Records from a data collection
▬▬▬▬▬▬
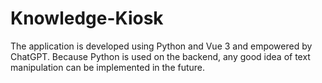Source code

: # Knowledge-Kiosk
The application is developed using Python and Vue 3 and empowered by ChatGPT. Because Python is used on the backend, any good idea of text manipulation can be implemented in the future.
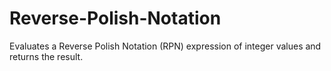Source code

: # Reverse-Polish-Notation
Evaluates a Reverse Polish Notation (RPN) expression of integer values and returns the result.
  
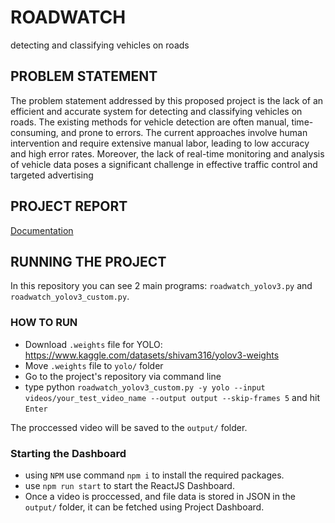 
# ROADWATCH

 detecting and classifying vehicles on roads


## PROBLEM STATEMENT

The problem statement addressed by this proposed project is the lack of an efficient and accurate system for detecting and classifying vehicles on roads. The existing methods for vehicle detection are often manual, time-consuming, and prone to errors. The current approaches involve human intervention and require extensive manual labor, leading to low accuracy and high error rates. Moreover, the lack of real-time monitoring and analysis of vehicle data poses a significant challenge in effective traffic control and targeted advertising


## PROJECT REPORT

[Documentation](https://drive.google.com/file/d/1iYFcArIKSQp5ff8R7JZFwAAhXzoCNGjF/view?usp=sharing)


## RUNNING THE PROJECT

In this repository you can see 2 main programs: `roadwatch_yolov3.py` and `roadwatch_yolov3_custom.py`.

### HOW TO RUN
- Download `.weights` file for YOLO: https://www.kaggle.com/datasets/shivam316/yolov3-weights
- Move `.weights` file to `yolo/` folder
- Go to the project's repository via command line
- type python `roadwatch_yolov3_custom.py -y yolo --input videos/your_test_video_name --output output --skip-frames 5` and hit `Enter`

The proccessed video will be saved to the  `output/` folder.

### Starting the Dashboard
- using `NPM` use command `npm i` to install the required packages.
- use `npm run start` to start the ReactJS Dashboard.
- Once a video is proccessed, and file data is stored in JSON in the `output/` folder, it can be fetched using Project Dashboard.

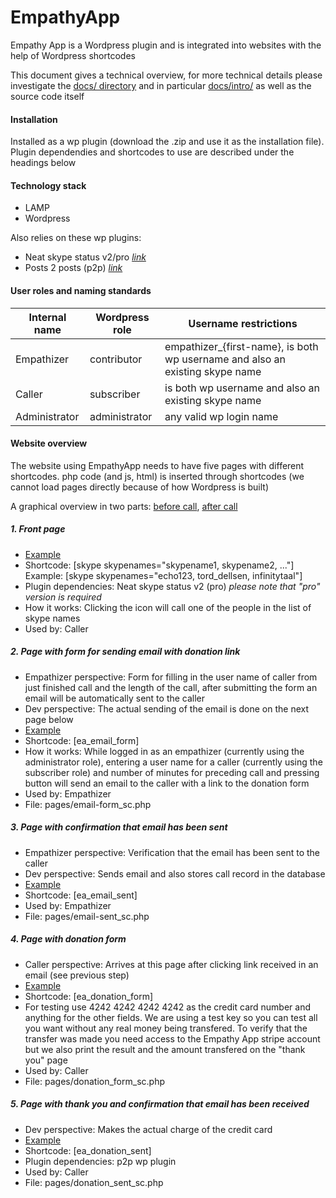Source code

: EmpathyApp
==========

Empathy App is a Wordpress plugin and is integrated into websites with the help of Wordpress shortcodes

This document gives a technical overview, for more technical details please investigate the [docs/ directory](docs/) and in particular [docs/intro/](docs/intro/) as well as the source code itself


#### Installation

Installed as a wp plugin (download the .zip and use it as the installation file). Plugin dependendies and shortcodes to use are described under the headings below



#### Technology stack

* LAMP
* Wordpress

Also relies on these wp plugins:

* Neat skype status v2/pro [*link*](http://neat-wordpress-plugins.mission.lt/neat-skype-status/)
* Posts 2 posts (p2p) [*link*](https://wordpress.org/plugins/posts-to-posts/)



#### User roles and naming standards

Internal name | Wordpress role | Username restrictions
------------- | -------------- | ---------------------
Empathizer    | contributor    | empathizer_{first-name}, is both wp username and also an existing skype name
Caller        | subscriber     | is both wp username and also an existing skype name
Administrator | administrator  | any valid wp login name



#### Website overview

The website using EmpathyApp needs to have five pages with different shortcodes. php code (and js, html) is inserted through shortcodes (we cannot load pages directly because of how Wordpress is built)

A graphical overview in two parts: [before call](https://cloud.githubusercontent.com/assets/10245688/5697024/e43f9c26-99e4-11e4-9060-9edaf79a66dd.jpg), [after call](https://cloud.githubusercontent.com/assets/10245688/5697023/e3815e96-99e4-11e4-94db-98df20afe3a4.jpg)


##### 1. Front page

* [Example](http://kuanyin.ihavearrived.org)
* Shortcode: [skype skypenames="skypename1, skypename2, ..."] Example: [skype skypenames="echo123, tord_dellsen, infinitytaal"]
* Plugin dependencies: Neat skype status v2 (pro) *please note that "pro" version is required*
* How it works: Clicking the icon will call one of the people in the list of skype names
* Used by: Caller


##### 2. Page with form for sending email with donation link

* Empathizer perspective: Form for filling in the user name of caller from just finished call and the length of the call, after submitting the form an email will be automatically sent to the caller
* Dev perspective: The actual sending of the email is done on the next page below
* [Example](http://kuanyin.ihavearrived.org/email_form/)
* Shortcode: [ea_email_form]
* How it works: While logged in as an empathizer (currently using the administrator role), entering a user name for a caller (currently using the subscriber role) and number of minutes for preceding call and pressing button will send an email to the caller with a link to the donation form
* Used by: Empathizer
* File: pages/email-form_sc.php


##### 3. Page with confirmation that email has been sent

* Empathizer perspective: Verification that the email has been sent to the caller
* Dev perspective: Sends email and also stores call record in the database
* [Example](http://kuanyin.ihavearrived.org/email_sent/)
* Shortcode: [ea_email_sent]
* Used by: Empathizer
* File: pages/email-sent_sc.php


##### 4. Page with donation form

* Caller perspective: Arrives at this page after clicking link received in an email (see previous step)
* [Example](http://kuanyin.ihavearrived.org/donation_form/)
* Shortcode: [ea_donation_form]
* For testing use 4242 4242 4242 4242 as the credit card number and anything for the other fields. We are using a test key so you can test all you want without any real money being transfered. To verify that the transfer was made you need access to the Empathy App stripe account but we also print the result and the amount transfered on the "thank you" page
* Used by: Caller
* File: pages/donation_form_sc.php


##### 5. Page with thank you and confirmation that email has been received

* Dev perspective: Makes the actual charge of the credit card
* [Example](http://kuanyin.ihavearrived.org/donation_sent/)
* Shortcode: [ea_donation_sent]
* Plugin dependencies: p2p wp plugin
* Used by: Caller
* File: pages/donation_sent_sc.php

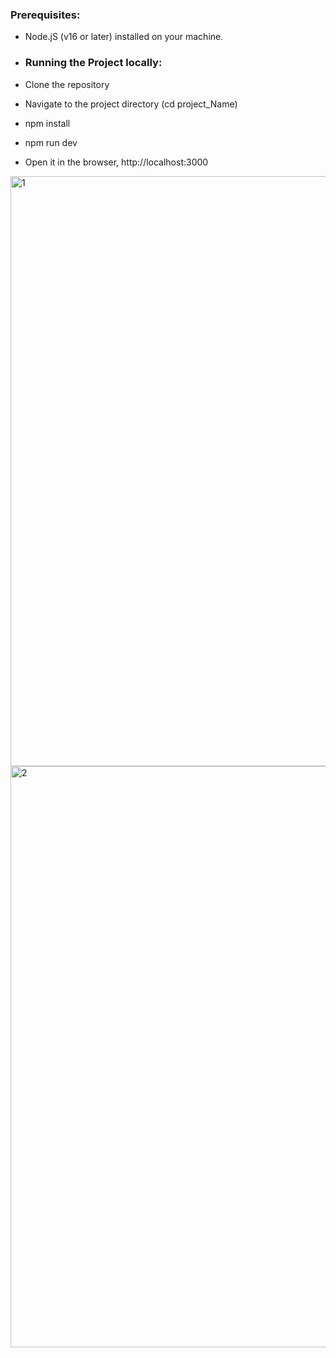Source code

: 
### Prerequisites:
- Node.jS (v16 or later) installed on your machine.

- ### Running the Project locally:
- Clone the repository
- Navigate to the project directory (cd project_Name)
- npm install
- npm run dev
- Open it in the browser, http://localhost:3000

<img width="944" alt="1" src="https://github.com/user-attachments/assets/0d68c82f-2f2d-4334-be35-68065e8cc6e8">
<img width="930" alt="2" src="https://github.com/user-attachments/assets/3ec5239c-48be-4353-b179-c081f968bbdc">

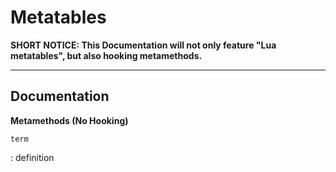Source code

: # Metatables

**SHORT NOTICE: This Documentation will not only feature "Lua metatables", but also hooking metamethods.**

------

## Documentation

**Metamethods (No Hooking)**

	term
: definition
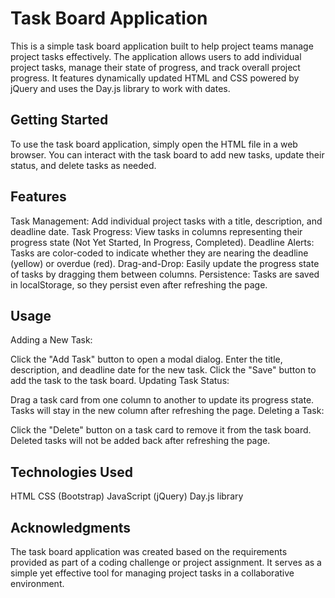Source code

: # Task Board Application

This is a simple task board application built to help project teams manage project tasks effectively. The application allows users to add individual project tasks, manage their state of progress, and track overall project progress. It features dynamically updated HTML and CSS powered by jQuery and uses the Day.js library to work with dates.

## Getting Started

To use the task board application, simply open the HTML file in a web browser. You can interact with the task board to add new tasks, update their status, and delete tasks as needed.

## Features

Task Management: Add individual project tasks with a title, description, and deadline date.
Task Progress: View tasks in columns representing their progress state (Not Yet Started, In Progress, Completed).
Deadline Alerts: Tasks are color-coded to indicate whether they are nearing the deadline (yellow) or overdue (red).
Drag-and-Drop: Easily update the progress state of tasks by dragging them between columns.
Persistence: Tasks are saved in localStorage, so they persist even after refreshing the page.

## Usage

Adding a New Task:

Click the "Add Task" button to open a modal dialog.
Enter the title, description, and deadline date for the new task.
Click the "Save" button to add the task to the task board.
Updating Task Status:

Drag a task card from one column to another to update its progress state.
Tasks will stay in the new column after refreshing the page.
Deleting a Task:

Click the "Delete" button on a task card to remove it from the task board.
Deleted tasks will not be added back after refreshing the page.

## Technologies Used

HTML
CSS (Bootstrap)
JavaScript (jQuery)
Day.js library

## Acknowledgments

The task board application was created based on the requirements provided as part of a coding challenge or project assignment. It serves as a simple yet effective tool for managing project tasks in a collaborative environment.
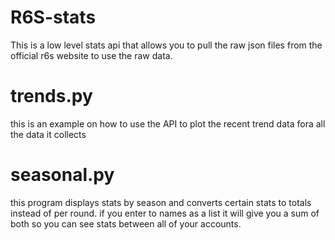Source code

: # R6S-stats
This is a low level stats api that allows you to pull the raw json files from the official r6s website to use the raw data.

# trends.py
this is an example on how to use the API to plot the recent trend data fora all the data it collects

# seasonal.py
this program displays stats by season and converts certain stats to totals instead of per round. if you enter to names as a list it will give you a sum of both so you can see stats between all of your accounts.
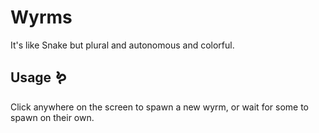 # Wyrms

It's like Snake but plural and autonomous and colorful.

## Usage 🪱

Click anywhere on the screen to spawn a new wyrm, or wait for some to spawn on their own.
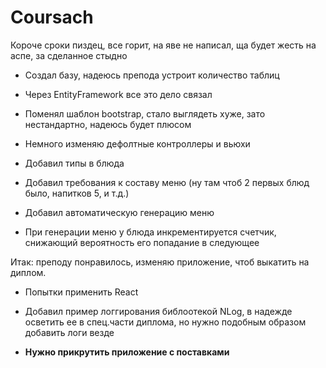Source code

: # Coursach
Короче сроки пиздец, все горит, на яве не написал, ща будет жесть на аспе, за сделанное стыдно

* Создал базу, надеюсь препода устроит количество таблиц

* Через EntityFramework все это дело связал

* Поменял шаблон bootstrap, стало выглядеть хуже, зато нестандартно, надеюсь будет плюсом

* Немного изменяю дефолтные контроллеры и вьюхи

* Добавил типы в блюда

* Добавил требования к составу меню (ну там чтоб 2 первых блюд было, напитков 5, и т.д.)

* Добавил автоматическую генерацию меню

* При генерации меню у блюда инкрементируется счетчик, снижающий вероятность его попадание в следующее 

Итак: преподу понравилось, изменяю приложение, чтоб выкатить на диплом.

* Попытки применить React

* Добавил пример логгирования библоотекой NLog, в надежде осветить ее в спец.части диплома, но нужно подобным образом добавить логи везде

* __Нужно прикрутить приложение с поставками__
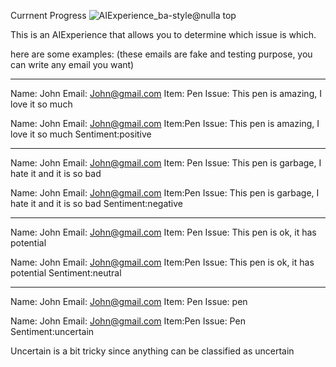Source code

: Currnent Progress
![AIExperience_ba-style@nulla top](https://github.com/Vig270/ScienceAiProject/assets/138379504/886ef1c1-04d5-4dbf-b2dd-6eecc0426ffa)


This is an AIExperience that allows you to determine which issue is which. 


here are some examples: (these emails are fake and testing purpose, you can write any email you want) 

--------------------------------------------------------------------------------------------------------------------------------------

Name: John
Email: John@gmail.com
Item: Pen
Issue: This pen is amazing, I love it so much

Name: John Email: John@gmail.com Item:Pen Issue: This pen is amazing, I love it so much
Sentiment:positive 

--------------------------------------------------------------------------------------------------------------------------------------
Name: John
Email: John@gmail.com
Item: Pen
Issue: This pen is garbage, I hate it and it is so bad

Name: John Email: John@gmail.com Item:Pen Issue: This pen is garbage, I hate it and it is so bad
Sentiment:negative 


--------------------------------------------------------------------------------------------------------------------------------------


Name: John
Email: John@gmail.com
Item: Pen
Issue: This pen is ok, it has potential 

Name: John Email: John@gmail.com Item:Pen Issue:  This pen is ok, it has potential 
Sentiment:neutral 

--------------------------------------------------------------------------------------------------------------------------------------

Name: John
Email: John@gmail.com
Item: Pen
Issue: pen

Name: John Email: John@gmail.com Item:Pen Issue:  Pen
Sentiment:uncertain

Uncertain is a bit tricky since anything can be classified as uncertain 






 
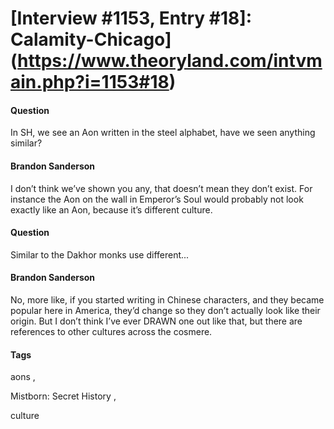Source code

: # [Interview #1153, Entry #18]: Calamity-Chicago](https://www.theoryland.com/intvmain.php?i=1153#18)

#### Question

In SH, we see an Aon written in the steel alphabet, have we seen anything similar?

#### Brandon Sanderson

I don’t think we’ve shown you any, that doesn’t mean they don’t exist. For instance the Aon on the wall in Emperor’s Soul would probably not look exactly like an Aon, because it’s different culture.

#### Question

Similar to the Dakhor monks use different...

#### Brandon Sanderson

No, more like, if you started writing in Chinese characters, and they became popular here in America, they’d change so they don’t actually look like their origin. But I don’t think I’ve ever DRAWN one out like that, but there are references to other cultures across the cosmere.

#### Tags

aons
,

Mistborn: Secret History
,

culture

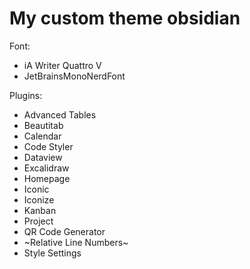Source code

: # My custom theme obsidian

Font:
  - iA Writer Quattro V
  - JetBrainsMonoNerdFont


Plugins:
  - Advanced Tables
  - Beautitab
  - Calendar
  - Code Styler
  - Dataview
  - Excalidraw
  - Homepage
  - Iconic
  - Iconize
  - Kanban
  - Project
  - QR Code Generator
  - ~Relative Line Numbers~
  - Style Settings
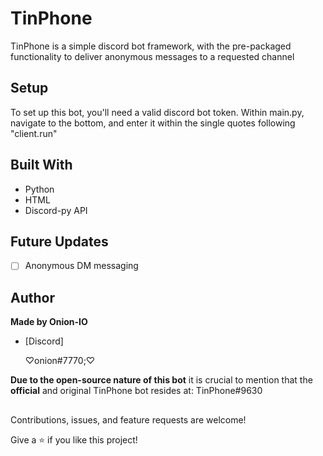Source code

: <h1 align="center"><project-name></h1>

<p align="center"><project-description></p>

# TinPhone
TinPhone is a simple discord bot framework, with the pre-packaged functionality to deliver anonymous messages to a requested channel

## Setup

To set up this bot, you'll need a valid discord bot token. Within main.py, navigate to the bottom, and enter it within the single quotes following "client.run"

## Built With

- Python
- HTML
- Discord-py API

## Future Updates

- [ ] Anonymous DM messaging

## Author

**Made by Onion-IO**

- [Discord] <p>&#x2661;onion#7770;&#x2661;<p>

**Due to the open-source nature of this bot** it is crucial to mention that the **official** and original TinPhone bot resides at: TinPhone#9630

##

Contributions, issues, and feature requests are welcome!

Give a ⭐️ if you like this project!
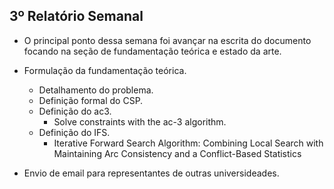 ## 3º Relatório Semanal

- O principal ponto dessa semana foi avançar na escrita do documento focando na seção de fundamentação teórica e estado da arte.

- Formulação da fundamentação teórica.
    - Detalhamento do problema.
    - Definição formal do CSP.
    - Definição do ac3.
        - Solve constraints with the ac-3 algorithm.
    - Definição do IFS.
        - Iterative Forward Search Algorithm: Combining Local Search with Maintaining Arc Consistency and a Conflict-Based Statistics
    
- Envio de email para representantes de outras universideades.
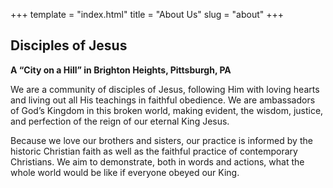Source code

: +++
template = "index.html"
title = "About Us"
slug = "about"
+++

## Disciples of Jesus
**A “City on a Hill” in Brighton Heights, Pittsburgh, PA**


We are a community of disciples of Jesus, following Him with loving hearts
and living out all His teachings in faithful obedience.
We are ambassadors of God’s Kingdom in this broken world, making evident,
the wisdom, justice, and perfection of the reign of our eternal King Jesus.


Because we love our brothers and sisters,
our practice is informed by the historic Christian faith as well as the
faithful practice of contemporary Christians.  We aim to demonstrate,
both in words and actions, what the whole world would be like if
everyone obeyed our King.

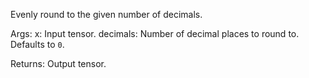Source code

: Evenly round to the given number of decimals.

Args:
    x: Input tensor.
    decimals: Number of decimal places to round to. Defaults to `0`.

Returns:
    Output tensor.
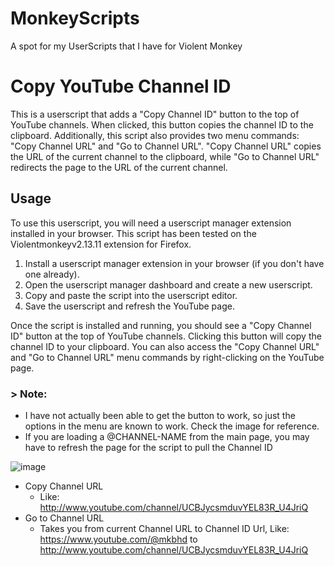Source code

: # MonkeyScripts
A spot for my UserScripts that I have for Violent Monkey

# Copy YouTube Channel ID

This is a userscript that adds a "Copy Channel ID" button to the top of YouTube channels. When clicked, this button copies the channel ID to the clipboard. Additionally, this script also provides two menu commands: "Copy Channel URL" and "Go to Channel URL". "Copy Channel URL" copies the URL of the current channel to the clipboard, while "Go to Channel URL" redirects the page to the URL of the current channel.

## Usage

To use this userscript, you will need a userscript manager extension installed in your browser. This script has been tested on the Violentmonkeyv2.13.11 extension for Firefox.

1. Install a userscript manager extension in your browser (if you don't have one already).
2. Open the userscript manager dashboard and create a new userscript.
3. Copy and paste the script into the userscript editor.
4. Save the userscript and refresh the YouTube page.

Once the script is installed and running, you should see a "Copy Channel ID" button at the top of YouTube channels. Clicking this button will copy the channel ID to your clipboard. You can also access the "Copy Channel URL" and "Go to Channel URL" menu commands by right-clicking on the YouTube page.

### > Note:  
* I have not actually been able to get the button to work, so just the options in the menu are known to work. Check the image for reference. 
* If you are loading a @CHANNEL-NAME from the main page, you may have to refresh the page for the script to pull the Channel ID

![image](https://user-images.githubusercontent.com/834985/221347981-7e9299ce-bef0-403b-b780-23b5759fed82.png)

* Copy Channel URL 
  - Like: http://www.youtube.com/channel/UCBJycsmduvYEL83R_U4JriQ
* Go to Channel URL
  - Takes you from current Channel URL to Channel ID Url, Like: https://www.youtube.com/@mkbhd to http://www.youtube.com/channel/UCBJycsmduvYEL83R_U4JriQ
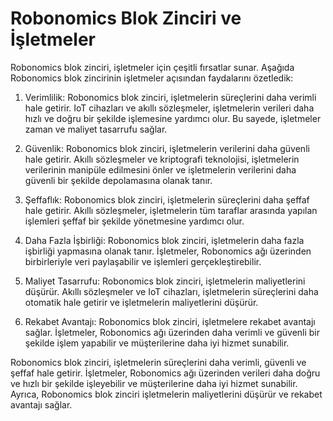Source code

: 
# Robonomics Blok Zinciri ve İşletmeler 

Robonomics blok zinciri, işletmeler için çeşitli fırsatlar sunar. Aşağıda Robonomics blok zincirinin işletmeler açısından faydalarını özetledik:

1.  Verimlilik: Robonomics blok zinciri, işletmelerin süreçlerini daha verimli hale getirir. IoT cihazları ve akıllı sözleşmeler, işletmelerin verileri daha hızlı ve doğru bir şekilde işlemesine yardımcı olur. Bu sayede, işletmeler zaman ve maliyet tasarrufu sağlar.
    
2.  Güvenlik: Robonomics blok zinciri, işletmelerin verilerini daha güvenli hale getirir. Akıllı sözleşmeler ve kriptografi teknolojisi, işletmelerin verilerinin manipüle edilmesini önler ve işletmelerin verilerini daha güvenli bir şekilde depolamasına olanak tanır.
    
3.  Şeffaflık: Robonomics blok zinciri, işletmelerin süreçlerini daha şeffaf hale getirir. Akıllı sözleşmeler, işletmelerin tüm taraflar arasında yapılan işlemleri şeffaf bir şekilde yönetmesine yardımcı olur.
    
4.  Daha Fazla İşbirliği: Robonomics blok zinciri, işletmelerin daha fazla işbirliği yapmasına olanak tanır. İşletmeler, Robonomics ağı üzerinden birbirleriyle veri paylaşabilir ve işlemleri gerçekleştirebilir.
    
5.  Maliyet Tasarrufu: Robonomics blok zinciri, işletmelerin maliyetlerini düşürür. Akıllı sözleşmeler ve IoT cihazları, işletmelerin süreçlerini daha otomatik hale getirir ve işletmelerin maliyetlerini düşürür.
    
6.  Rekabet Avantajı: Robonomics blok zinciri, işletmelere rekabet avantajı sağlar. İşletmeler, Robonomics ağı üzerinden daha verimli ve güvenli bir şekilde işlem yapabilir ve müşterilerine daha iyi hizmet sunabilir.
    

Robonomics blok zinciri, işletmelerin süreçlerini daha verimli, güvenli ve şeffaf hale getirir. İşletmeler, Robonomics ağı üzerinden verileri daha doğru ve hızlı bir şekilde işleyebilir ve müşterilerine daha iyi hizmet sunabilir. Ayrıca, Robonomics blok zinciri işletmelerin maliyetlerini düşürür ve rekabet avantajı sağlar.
▬▬▬▬▬▬
Description of the task: All lines of the data above that include the word "jQuery" must be shown.

Answer to the exercise:
This is a simple task board application built to help project teams manage project tasks effectively. The application allows users to add individual project tasks, manage their state of progress, and track overall project progress. It features dynamically updated HTML and CSS powered by jQuery and uses the Day.js library to work with dates.
JavaScript (jQuery)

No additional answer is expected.